• [EXERCISE OBJECTIVE]
Exactly the lines from the one with "### Versions de logiciels" to the end of the data below should be set down, and no others.

Stored data entries
════════════════

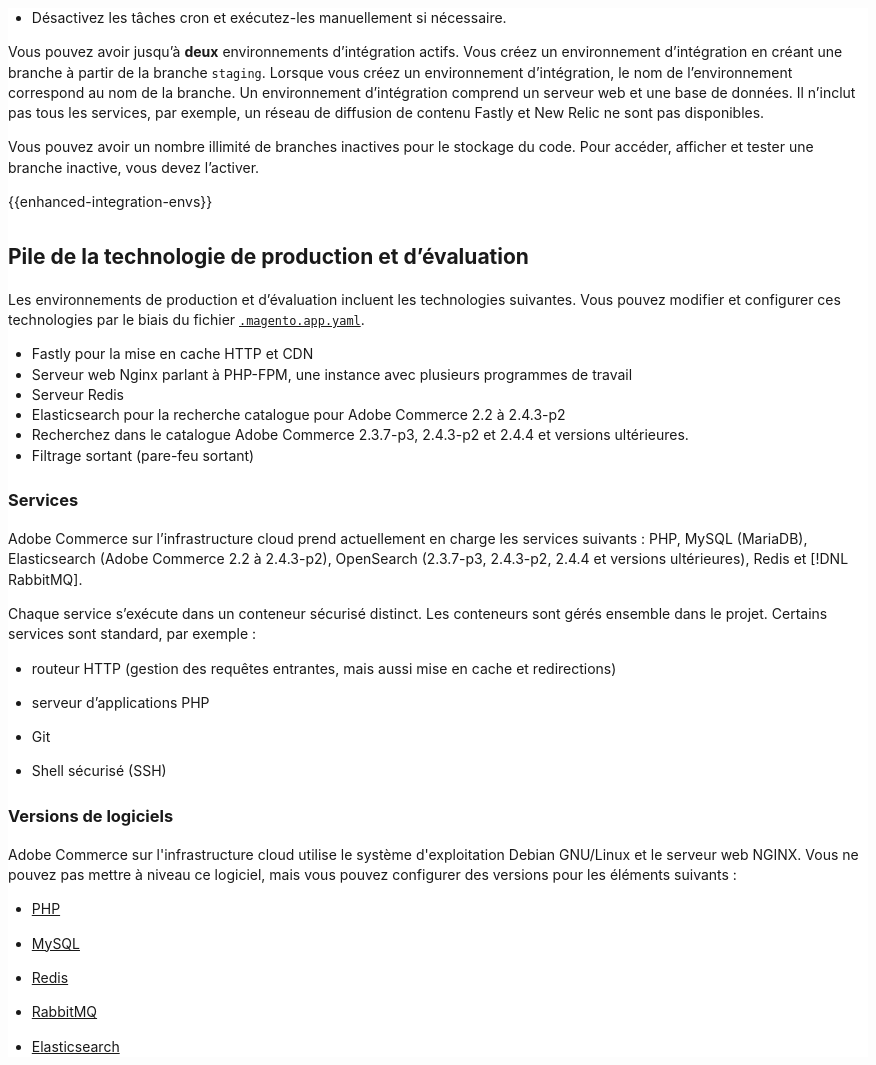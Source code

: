 - Désactivez les tâches cron et exécutez-les manuellement si nécessaire.

Vous pouvez avoir jusqu’à **deux** environnements d’intégration actifs. Vous créez un environnement d’intégration en créant une branche à partir de la branche `staging`. Lorsque vous créez un environnement d’intégration, le nom de l’environnement correspond au nom de la branche. Un environnement d’intégration comprend un serveur web et une base de données. Il n’inclut pas tous les services, par exemple, un réseau de diffusion de contenu Fastly et New Relic ne sont pas disponibles.

Vous pouvez avoir un nombre illimité de branches inactives pour le stockage du code. Pour accéder, afficher et tester une branche inactive, vous devez l’activer.

{{enhanced-integration-envs}}

## Pile de la technologie de production et d’évaluation

Les environnements de production et d’évaluation incluent les technologies suivantes. Vous pouvez modifier et configurer ces technologies par le biais du fichier [`.magento.app.yaml`](../application/configure-app-yaml.md).

- Fastly pour la mise en cache HTTP et CDN
- Serveur web Nginx parlant à PHP-FPM, une instance avec plusieurs programmes de travail
- Serveur Redis
- Elasticsearch pour la recherche catalogue pour Adobe Commerce 2.2 à 2.4.3-p2
- Recherchez dans le catalogue Adobe Commerce 2.3.7-p3, 2.4.3-p2 et 2.4.4 et versions ultérieures.
- Filtrage sortant (pare-feu sortant)

### Services

Adobe Commerce sur l’infrastructure cloud prend actuellement en charge les services suivants : PHP, MySQL (MariaDB), Elasticsearch (Adobe Commerce 2.2 à 2.4.3-p2), OpenSearch (2.3.7-p3, 2.4.3-p2, 2.4.4 et versions ultérieures), Redis et [!DNL RabbitMQ].

Chaque service s’exécute dans un conteneur sécurisé distinct. Les conteneurs sont gérés ensemble dans le projet. Certains services sont standard, par exemple :

- routeur HTTP (gestion des requêtes entrantes, mais aussi mise en cache et redirections)

- serveur d’applications PHP

- Git

- Shell sécurisé (SSH)

### Versions de logiciels

Adobe Commerce sur l&#39;infrastructure cloud utilise le système d&#39;exploitation Debian GNU/Linux et le serveur web NGINX. Vous ne pouvez pas mettre à niveau ce logiciel, mais vous pouvez configurer des versions pour les éléments suivants :

- [PHP](../application/php-settings.md)

- [MySQL](../services/mysql.md)

- [Redis](../services/redis.md)

- [RabbitMQ](../services/rabbitmq.md)

- [Elasticsearch](../services/elasticsearch.md)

════════════════

• [RESPONSE BOX]
### Versions de logiciels

Adobe Commerce sur l&#39;infrastructure cloud utilise le système d&#39;exploitation Debian GNU/Linux et le serveur web NGINX. Vous ne pouvez pas mettre à niveau ce logiciel, mais vous pouvez configurer des versions pour les éléments suivants :

- [PHP](../application/php-settings.md)

- [MySQL](../services/mysql.md)

- [Redis](../services/redis.md)

- [RabbitMQ](../services/rabbitmq.md)

- [Elasticsearch](../services/elasticsearch.md)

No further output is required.